**ABOUT THIS EXERCISE:** Repeat the entries below exactly. Drop the pictures.

**THE DATA:**
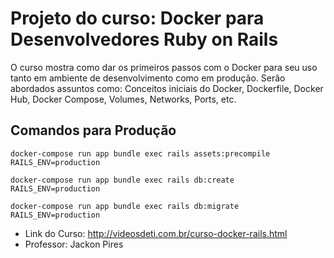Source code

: # Projeto do curso: Docker para Desenvolvedores Ruby on Rails

O curso mostra como dar os primeiros passos com o Docker para seu uso tanto em ambiente de desenvolvimento como em produção.
Serão abordados assuntos como: Conceitos iniciais do Docker, Dockerfile, Docker Hub, Docker Compose, Volumes, Networks, Ports, etc. 


## Comandos para Produção
```
docker-compose run app bundle exec rails assets:precompile RAILS_ENV=production

docker-compose run app bundle exec rails db:create RAILS_ENV=production

docker-compose run app bundle exec rails db:migrate RAILS_ENV=production
```

- Link do Curso: http://videosdeti.com.br/curso-docker-rails.html
- Professor: Jackon Pires

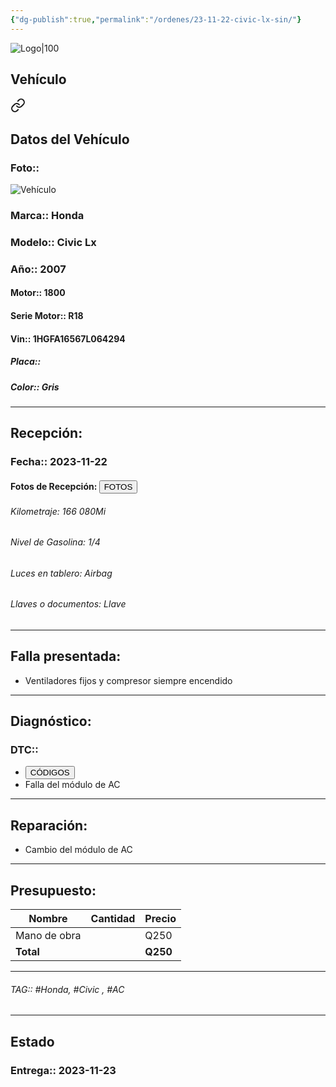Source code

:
 ```yaml
---
{"dg-publish":true,"permalink":"/ordenes/23-11-22-civic-lx-sin/"}
---
```


![Logo|100](http://drive.google.com/uc?export=view&id=137fl3TIZ0-PU8b-Pt0bsjclwHub_u78G)

## Vehículo

<div class="transclusion internal-embed is-loaded"><a class="markdown-embed-link" href="/vehiculos/honda/civic-lx-sin/#datos-del-vehiculo" aria-label="Open link"><svg xmlns="http://www.w3.org/2000/svg" width="24" height="24" viewBox="0 0 24 24" fill="none" stroke="currentColor" stroke-width="2" stroke-linecap="round" stroke-linejoin="round" class="svg-icon lucide-link"><path d="M10 13a5 5 0 0 0 7.54.54l3-3a5 5 0 0 0-7.07-7.07l-1.72 1.71"></path><path d="M14 11a5 5 0 0 0-7.54-.54l-3 3a5 5 0 0 0 7.07 7.07l1.71-1.71"></path></svg></a><div class="markdown-embed">



## Datos del Vehículo 
### Foto:: 
![Vehículo](http://drive.google.com/uc?export=view&id=1GF555XZ8VBUBtzp1qQsdrGXFZs6GGJv5)

### Marca:: Honda 
### Modelo:: Civic Lx
### Año:: 2007
#### Motor:: 1800
#### Serie Motor:: R18
#### Vin:: 1HGFA16567L064294
##### Placa:: 
##### Color:: Gris
---


</div></div>


## Recepción:
### Fecha:: 2023-11-22
#### Fotos de Recepción: <a href="http"><button class="btn success">FOTOS</button></a>

###### Kilometraje: 166 080Mi
###### Nivel de Gasolina: 1/4
###### Luces en tablero: Airbag
###### Llaves o documentos: Llave

---

## Falla presentada:
- Ventiladores fijos y compresor siempre encendido 


---

## Diagnóstico:
### DTC:: 

- <a href="http"><button class="btn success">CÓDIGOS</button></a>
- Falla del módulo de AC

---
## Reparación:
- Cambio del módulo de AC

---

## Presupuesto:

| Nombre | Cantidad | Precio |
| ------ | -------- | ------ |
| Mano de obra        |          |  Q250      |
| **Total**       |        |    **Q250**    |

---

###### TAG:: #Honda, #Civic , #AC 

---

## Estado

### Entrega:: 2023-11-23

**OUTPUT FOR THIS TASK:**
Source code

: # Projeto do curso: Docker para Desenvolvedores Ruby on Rails

O curso mostra como dar os primeiros passos com o Docker para seu uso tanto em ambiente de desenvolvimento como em produção.
Serão abordados assuntos como: Conceitos iniciais do Docker, Dockerfile, Docker Hub, Docker Compose, Volumes, Networks, Ports, etc. 


## Comandos para Produção
```
docker-compose run app bundle exec rails assets:precompile RAILS_ENV=production

docker-compose run app bundle exec rails db:create RAILS_ENV=production

docker-compose run app bundle exec rails db:migrate RAILS_ENV=production
```

- Link do Curso: http://videosdeti.com.br/curso-docker-rails.html
- Professor: Jackon Pires

Source code

:
 ```yaml
---
{"dg-publish":true,"permalink":"/ordenes/23-11-22-civic-lx-sin/"}
---
```


![Logo|100](http://drive.google.com/uc?export=view&id=137fl3TIZ0-PU8b-Pt0bsjclwHub_u78G)

## Vehículo

<div class="transclusion internal-embed is-loaded"><a class="markdown-embed-link" href="/vehiculos/honda/civic-lx-sin/#datos-del-vehiculo" aria-label="Open link"><svg xmlns="http://www.w3.org/2000/svg" width="24" height="24" viewBox="0 0 24 24" fill="none" stroke="currentColor" stroke-width="2" stroke-linecap="round" stroke-linejoin="round" class="svg-icon lucide-link"><path d="M10 13a5 5 0 0 0 7.54.54l3-3a5 5 0 0 0-7.07-7.07l-1.72 1.71"></path><path d="M14 11a5 5 0 0 0-7.54-.54l-3 3a5 5 0 0 0 7.07 7.07l1.71-1.71"></path></svg></a><div class="markdown-embed">



## Datos del Vehículo 
### Foto:: 
![Vehículo](http://drive.google.com/uc?export=view&id=1GF555XZ8VBUBtzp1qQsdrGXFZs6GGJv5)

### Marca:: Honda 
### Modelo:: Civic Lx
### Año:: 2007
#### Motor:: 1800
#### Serie Motor:: R18
#### Vin:: 1HGFA16567L064294
##### Placa:: 
##### Color:: Gris
---


</div></div>


## Recepción:
### Fecha:: 2023-11-22
#### Fotos de Recepción: <a href="http"><button class="btn success">FOTOS</button></a>

###### Kilometraje: 166 080Mi
###### Nivel de Gasolina: 1/4
###### Luces en tablero: Airbag
###### Llaves o documentos: Llave

---

## Falla presentada:
- Ventiladores fijos y compresor siempre encendido 


---

## Diagnóstico:
### DTC:: 

- <a href="http"><button class="btn success">CÓDIGOS</button></a>
- Falla del módulo de AC

---
## Reparación:
- Cambio del módulo de AC

---

## Presupuesto:

| Nombre | Cantidad | Precio |
| ------ | -------- | ------ |
| Mano de obra        |          |  Q250      |
| **Total**       |        |    **Q250**    |

---

###### TAG:: #Honda, #Civic , #AC 

---

## Estado

### Entrega:: 2023-11-23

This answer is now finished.